The Russian stared at him like he’d started speaking in tongues. “What is this? No. No, you are misunderstanding.”

“Really?” Steve said with more pique than he felt. “Then what is it? Please do enlighten me.”

The man inched closer and lowered his weapon--what in the actual _hell_ \--lowered his weapon with one hand and reached for Steve’s shoulder with the other. “That. Say that again.”

His touch was heavy, electric, like a sudden spark in the electricity grid, and parts of Steve that had been rusty for ages kicked up all of a sudden, rattled the bars of his heart.

“Say what?”

( _The gun_ , the well-trained part of Steve screamed in N’s voice; _get the goddamned gun from him, you knob_!)

But the Russian’s eyes were alight again, tipping their fire into Steve’s, and his body was so close. Fuck the gun; it was the man himself that Steve yearned to touch.

“Please,” the man said, soft. The word nearly floated away on the wind. “Say please to me again, huh?”

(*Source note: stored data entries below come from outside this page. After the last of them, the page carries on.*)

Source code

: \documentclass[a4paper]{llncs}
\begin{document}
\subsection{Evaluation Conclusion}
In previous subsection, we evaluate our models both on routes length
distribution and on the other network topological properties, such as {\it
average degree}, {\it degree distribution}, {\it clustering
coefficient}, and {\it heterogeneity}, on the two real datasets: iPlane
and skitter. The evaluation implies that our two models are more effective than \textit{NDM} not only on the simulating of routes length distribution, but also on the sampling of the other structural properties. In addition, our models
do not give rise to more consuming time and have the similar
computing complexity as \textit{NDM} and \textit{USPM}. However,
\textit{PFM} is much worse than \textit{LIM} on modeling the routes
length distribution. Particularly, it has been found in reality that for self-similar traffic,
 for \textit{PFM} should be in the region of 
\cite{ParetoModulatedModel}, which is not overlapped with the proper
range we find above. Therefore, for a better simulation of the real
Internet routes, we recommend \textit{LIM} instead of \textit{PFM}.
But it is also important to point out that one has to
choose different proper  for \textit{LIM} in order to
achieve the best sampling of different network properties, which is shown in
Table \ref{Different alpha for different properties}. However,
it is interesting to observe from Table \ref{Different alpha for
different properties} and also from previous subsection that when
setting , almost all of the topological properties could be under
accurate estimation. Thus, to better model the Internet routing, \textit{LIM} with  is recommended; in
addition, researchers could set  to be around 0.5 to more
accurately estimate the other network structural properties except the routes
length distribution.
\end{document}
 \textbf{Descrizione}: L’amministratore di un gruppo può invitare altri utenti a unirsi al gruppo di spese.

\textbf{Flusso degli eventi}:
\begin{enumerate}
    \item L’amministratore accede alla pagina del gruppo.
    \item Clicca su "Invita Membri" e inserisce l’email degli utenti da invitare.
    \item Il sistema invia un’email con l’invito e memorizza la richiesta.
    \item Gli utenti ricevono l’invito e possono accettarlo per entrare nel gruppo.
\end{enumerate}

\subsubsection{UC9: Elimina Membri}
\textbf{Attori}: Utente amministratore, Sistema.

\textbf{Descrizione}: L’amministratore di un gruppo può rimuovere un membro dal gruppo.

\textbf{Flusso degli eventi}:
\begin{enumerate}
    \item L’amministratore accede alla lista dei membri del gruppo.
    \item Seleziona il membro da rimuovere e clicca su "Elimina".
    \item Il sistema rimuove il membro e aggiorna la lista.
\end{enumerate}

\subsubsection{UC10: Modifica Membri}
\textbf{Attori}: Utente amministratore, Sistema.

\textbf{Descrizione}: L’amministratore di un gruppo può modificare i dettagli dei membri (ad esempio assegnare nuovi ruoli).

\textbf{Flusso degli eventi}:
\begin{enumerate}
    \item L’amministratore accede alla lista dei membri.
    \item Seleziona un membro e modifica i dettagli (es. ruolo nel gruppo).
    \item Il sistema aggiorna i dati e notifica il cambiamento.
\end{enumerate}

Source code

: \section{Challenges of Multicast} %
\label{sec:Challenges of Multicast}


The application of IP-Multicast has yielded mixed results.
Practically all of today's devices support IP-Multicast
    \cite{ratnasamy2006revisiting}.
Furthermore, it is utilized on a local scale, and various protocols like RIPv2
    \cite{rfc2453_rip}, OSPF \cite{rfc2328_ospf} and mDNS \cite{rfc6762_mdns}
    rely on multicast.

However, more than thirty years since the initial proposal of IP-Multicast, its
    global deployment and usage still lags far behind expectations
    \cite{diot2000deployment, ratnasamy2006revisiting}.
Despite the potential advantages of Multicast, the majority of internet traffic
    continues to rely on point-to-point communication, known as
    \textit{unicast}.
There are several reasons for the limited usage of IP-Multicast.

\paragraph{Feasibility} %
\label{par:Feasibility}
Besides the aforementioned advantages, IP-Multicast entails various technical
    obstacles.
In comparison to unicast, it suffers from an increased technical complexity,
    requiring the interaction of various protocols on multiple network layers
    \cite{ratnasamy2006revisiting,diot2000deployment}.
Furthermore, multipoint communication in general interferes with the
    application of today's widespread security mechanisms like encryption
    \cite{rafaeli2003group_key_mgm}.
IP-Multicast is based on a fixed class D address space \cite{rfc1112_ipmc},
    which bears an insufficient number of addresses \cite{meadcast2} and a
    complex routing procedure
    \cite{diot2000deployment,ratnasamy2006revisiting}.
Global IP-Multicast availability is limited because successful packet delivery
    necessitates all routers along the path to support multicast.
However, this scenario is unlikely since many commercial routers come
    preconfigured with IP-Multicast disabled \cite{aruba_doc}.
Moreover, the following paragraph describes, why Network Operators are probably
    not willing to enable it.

“If I say it, will you let me go?”

The other agent laughed again, drew the sound over Steve’s cheek, and Steve speared his hands under the man’s jacket, his fingers swallowing the warm press of the Russian’s shirt. Which only made the man chuckle harder, draw closer, give Steve the hint of a kiss.

“If you keep touching me like that,” the Russian said, “then most assuredly, no.”

“Good.” Steve pressed his mouth to the other man’s jaw, to the edge of his ear. “Then yes. Please.”


End file.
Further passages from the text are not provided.